Il prete antifascista che benedì i corpi in piazzale Loreto
Non avrebbero accettato ordini, da nessuno. A lui però — quando disse «tirate giù quelle salme, o vengo a prenderle con il cardinale» — diedero retta. Perché a chiedere di calare i corpi di Benito Mussolini, Claretta Petacci e degli altri gerarchi appesi in piazzale Loreto, il 29 aprile 1945, non era un prete qualunque. Era lo stesso Giovanni Barbareschi che otto mesi prima, il 10 agosto del 1944, era corso da Schuster raccontandogli di quei partigiani fucilati dai fascisti e lasciati lì, ammucchiati, sempre in piazzale Loreto. «Vada lei a impartire la benedizione a mio nome», gli disse il cardinale, autorizzandolo benché fosse ancora diacono. E lui, appena 22enne, andò, benedì, ricompose i corpi, cercò biglietti da consegnare ai familiari.

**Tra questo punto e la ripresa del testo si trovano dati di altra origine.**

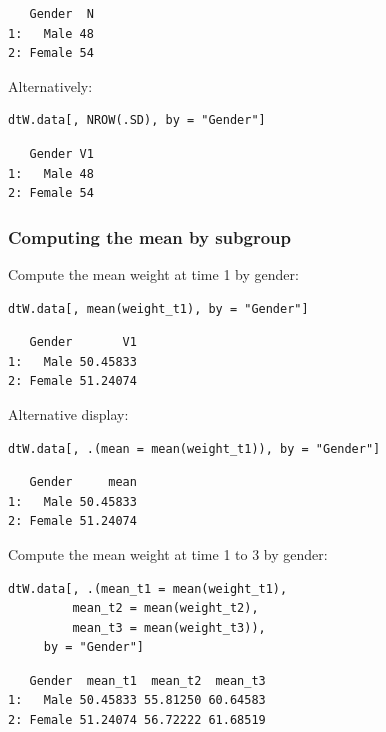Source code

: \documentclass{article}
\begin{document}
\begin{verbatim}
   Gender  N
1:   Male 48
2: Female 54
\end{verbatim}

Alternatively:
\lstset{language=r,label= ,caption= ,captionpos=b,numbers=none}
\begin{lstlisting}
dtW.data[, NROW(.SD), by = "Gender"]
\end{lstlisting}

\begin{verbatim}
   Gender V1
1:   Male 48
2: Female 54
\end{verbatim}

\subsubsection{Computing the mean by subgroup}
\label{sec:orgd6e85d7}

Compute the mean weight at time 1 by gender:
\lstset{language=r,label= ,caption= ,captionpos=b,numbers=none}
\begin{lstlisting}
dtW.data[, mean(weight_t1), by = "Gender"]
\end{lstlisting}

\begin{verbatim}
   Gender       V1
1:   Male 50.45833
2: Female 51.24074
\end{verbatim}

Alternative display:
\lstset{language=r,label= ,caption= ,captionpos=b,numbers=none}
\begin{lstlisting}
dtW.data[, .(mean = mean(weight_t1)), by = "Gender"]
\end{lstlisting}

\begin{verbatim}
   Gender     mean
1:   Male 50.45833
2: Female 51.24074
\end{verbatim}

Compute the mean weight at time 1 to 3 by gender:
\lstset{language=r,label= ,caption= ,captionpos=b,numbers=none}
\begin{lstlisting}
dtW.data[, .(mean_t1 = mean(weight_t1),
	     mean_t2 = mean(weight_t2),
	     mean_t3 = mean(weight_t3)), 
	 by = "Gender"]
\end{lstlisting}

\begin{verbatim}
   Gender  mean_t1  mean_t2  mean_t3
1:   Male 50.45833 55.81250 60.64583
2: Female 51.24074 56.72222 61.68519
\end{verbatim}
\end{document}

In mezzo a quei due viaggi a piazzale Loreto, il 25 aprile: di cui don Giovanni dice oggi che «non si può raccontarlo, si venne e si viene travolti dall’emozione di quel giorno». Dentro a quei viaggi, l’intensità di un uomo — «uno scout diventato prete», si definì in una conferenza di qualche tempo fa — che agli studenti che chiedevano, a lui prete, che cosa fosse la cosa più importante di tutte rispondeva scrivendo sulla lavagna, a caratteri cubitali: la libertà.

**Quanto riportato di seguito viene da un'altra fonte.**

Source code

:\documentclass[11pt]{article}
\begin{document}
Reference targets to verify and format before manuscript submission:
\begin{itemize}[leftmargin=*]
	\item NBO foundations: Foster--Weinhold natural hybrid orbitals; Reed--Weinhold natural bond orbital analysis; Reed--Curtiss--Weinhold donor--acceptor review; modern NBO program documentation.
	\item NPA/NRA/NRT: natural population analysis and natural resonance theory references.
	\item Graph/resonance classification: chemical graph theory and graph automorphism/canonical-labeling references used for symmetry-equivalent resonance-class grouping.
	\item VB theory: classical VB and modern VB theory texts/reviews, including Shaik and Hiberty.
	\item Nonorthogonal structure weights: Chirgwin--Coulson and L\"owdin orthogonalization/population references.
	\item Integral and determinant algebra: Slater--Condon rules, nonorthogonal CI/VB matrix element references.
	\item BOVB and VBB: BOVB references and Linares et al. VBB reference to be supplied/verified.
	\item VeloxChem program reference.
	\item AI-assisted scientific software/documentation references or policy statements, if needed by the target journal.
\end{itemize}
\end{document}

Quarto figlio di una famiglia antifascista, scout clandestino nelle Aquile randagie, redattore del Ribelle — rivista per la quale persero la vita un tipografo e il partigiano Teresio Olivelli — divenne sacerdote il 13 agosto 1944: e il giorno della prima messa fu arrestato e portato a San Vittore — V raggio, cella 102 — per aver aiutato la fuga di alcuni ebrei. Non era la prima volta: aveva falsificato tremila documenti e facilitato l’espatrio di duemila tra «ebrei, militari che non volevano aderire alla repubblica di Salò, soldati fuggiti dai campi di concentramento». Da un campo — quello di Fossoli — fuggì anche lui; non sfuggì invece ai carcerieri che, nei 72 giorni passati a San Vittore — gli fracassarono un braccio perché si era rifiutato di fare i nomi dei suoi compagni.

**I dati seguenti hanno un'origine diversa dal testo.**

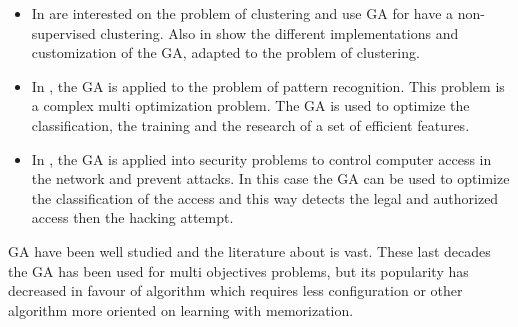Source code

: 
\begin{itemize}

\item In \cite{117*sheikh2008} are interested on the problem of clustering and use GA for have a non-supervised clustering. Also in  \cite{117*sheikh2008} show the different implementations and customization of the GA, adapted to the  problem of clustering.
\item In \cite{122*wang1996}, the GA is applied to the problem of pattern recognition. This problem is a complex multi optimization problem. The GA is used to optimize the classification, the training and the research of a set of efficient features. 
\item In \cite{ 123*owais2008}, the GA is applied into security problems to control computer access in the network and prevent attacks. In this case the GA can be used to optimize the classification of the access and this way detects the legal and authorized access then the hacking attempt.   
 
\end{itemize}

GA have been well studied  and the literature about is vast. These last decades the GA  has been used for multi objectives problems, but its popularity has decreased in favour of algorithm which requires less configuration or other algorithm  more oriented on learning with memorization.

Dopo la Liberazione, Schuster gli chiese — a lui, così profondamente antifascista — di adoperarsi per evitare rappresaglie: e fu lui a salvare la vita, tra gli altri, al colonnello delle SS Eugene Dollman. Monsignor Giovanni è poi stato insegnante, è stato premiato con l’Ambrogino d’Oro, è divenuto uno dei Giusti delle Nazioni. «Il fascismo», ha detto, «non è solo una dottrina o un partito. È un modo di vivere nel quale ci si arrende e ci si piega per amore del quieto vivere, o della carriera». La sua preghiera, la preghiera «dei ribelli per amore», è ancora «al Dio verità e libertà», perché ci faccia «liberi e intensi».